◆ Your objective:
The listing below should be written out word for word, with its pictures removed.
# # # # # # #
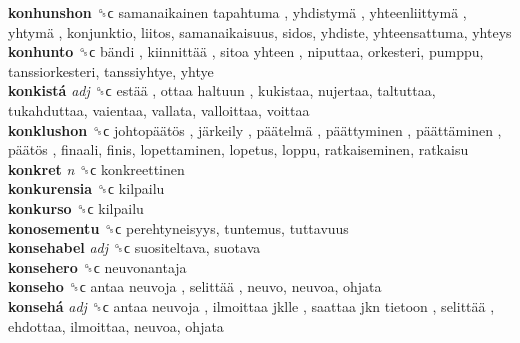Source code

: \textbf{konhunshon} ␝ϲ   samanaikainen tapahtuma ,  yhdistymä ,  yhteenliittymä ,  yhtymä , konjunktio, liitos, samanaikaisuus, sidos, yhdiste, yhteensattuma, yhteys  \\
\textbf{konhunto} ␝ϲ   bändi ,  kiinnittää ,  sitoa yhteen , niputtaa, orkesteri, pumppu, tanssiorkesteri, tanssiyhtye, yhtye  \\
\textbf{konkistá} \emph{adj}  ␝ϲ   estää ,  ottaa haltuun , kukistaa, nujertaa, taltuttaa, tukahduttaa, vaientaa, vallata, valloittaa, voittaa  \\
\textbf{konklushon} ␝ϲ   johtopäätös ,  järkeily ,  päätelmä ,  päättyminen ,  päättäminen ,  päätös , finaali, finis, lopettaminen, lopetus, loppu, ratkaiseminen, ratkaisu  \\
\textbf{konkret} \emph{n}  ␝ϲ  konkreettinen  \\
\textbf{konkurensia} ␝ϲ  kilpailu  \\
\textbf{konkurso} ␝ϲ  kilpailu  \\
\textbf{konosementu} ␝ϲ  perehtyneisyys, tuntemus, tuttavuus  \\
\textbf{konsehabel} \emph{adj}  ␝ϲ  suositeltava, suotava  \\
\textbf{konsehero} ␝ϲ  neuvonantaja  \\
\textbf{konseho} ␝ϲ   antaa neuvoja ,  selittää , neuvo, neuvoa, ohjata  \\
\textbf{konsehá} \emph{adj}  ␝ϲ   antaa neuvoja ,  ilmoittaa jklle ,  saattaa jkn tietoon ,  selittää , ehdottaa, ilmoittaa, neuvoa, ohjata  \\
# # # # # # #
◆ Expected output:
Source code

: \textbf{konhunshon} ␝ϲ   samanaikainen tapahtuma ,  yhdistymä ,  yhteenliittymä ,  yhtymä , konjunktio, liitos, samanaikaisuus, sidos, yhdiste, yhteensattuma, yhteys  \\
\textbf{konhunto} ␝ϲ   bändi ,  kiinnittää ,  sitoa yhteen , niputtaa, orkesteri, pumppu, tanssiorkesteri, tanssiyhtye, yhtye  \\
\textbf{konkistá} \emph{adj}  ␝ϲ   estää ,  ottaa haltuun , kukistaa, nujertaa, taltuttaa, tukahduttaa, vaientaa, vallata, valloittaa, voittaa  \\
\textbf{konklushon} ␝ϲ   johtopäätös ,  järkeily ,  päätelmä ,  päättyminen ,  päättäminen ,  päätös , finaali, finis, lopettaminen, lopetus, loppu, ratkaiseminen, ratkaisu  \\
\textbf{konkret} \emph{n}  ␝ϲ  konkreettinen  \\
\textbf{konkurensia} ␝ϲ  kilpailu  \\
\textbf{konkurso} ␝ϲ  kilpailu  \\
\textbf{konosementu} ␝ϲ  perehtyneisyys, tuntemus, tuttavuus  \\
\textbf{konsehabel} \emph{adj}  ␝ϲ  suositeltava, suotava  \\
\textbf{konsehero} ␝ϲ  neuvonantaja  \\
\textbf{konseho} ␝ϲ   antaa neuvoja ,  selittää , neuvo, neuvoa, ohjata  \\
\textbf{konsehá} \emph{adj}  ␝ϲ   antaa neuvoja ,  ilmoittaa jklle ,  saattaa jkn tietoon ,  selittää , ehdottaa, ilmoittaa, neuvoa, ohjata  \\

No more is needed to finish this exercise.